Finale de Top Chef : Christine Ha, la chef aveugle qui a ému l’Amérique

On la surnomme la “Blind Cook”. Christine Ha a surpris tout le monde en remportant, en 2012, l’édition américaine de Masterchef. “Blind” car cette Américaine d’origine vietnamienne a perdu la vue en 2007 à cause d’une maladie auto-immune.

Ce lundi 21 avril, Pierre Augé, Noémie Honiat et Thibault Sombardier s’affrontent dans les cuisines de Top chef pour la finale de la saison 5. Le parcours de ces trois cuisiniers semble bien éloigné des difficultés auxquelles a dû faire face Christine Ha pour remporter son titre. Deux ans après sa victoire, the blind cook a publié un livre de ses meilleures recettes, un best-seller. Depuis janvier, la jeune chef présente une émission à la télévision canadienne.

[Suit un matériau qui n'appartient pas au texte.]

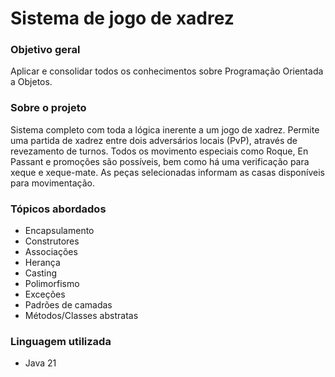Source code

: # Sistema de jogo de xadrez

### Objetivo geral

Aplicar e consolidar todos os conhecimentos sobre Programação Orientada a Objetos.

### Sobre o projeto

Sistema completo com toda a lógica inerente a um jogo de xadrez. Permite uma partida de xadrez entre dois adversários locais (PvP), através de revezamento de turnos. Todos os movimento especiais como Roque, En Passant e promoções são possíveis, bem como há uma verificação para xeque e xeque-mate. As peças selecionadas informam as casas disponíveis para movimentação.

### Tópicos abordados

- Encapsulamento
- Construtores
- Associações
- Herança
- Casting
- Polimorfismo
- Exceções
- Padrões de camadas
- Métodos/Classes abstratas

### Linguagem utilizada

- Java 21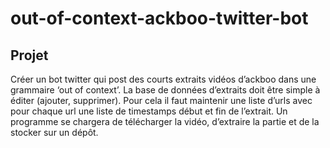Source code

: # out-of-context-ackboo-twitter-bot

## Projet

Créer un bot twitter qui post des courts extraits vidéos d’ackboo dans une grammaire ‘out of context’. La base de données d’extraits doit être simple à éditer (ajouter, supprimer). Pour cela il faut maintenir une liste d’urls avec pour chaque url une liste de timestamps début et fin de l’extrait. Un programme se chargera de télécharger la vidéo, d’extraire la partie et de la stocker sur un dépôt.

Un handicap devenu un atout

Christine Ha a été repérée par l’équipe américaine de Masterchef grâce à son blog, theblindcook.com. La jeune femme n’a pas toujours été aveugle. En 1999, elle perd un oeil, en 2007, un second. La chef souffre d’une maladie appelée neuromyélite optique. Elle a appris la cuisine toute seule. “Lorsque j’étais à la fac, j’habitais dans un appartement avec une petite cuisine et j’ai appris à cuisiner pour survivre et ne pas manger de fast-food tout le temps. J’ai commencé à essayer des trucs et… c’était bon.” raconte-t-elle simplement au Los Angeles Times.

Si la candidate a dû faire face à de nombreux obstacles, elle avoue aussi que sa cécité lui a permis de développer ses autres sens. Le chef Gordon Ramsay, membre du jury a par exemple été impressionné par la finesse du palais de la jeune femme. “Elle choisit des ingrédients, elle les touche et imagine le dressage de son plat, commente, impressionné le juré. Mais c’est son palais qui est vraiment extraordinaire. Je connais des chefs étoilés qui n’ont pas un tel palais.”

Une cuisine vietnamo-américaine

Quand elle explique la façon dont Christine Ha travaille, tout semble simple. Pour la jeune femme qui multiplie les projets et prépare l’ouverture de son restaurant à Houston, la clé reste l’organisation : “À la maison, j’ai quelques ustensiles particuliers pour m’aider. J’utilise par exemple un thermomètre ou une balance parlante. Par contre, j’ai de vrais couteaux. Je ne me sers pas de couteaux sécurisés. J’ai l’habitude. Tout est une question d’organisation.”

Dans sa cuisine, la jeune chef ne renie pas ses origines, elle mixe volontiers ses racines vietnamiennes et américaines. Elle s’est d’ailleurs fait une spécialité de revisiter les nems, selon une recette de sa mère. “Le jour où j’ai goûté mes premiers nems, je me suis dit que je pouvais vraiment cuisiner.” C’est d’ailleurs le thème de son livre sorti en 2013.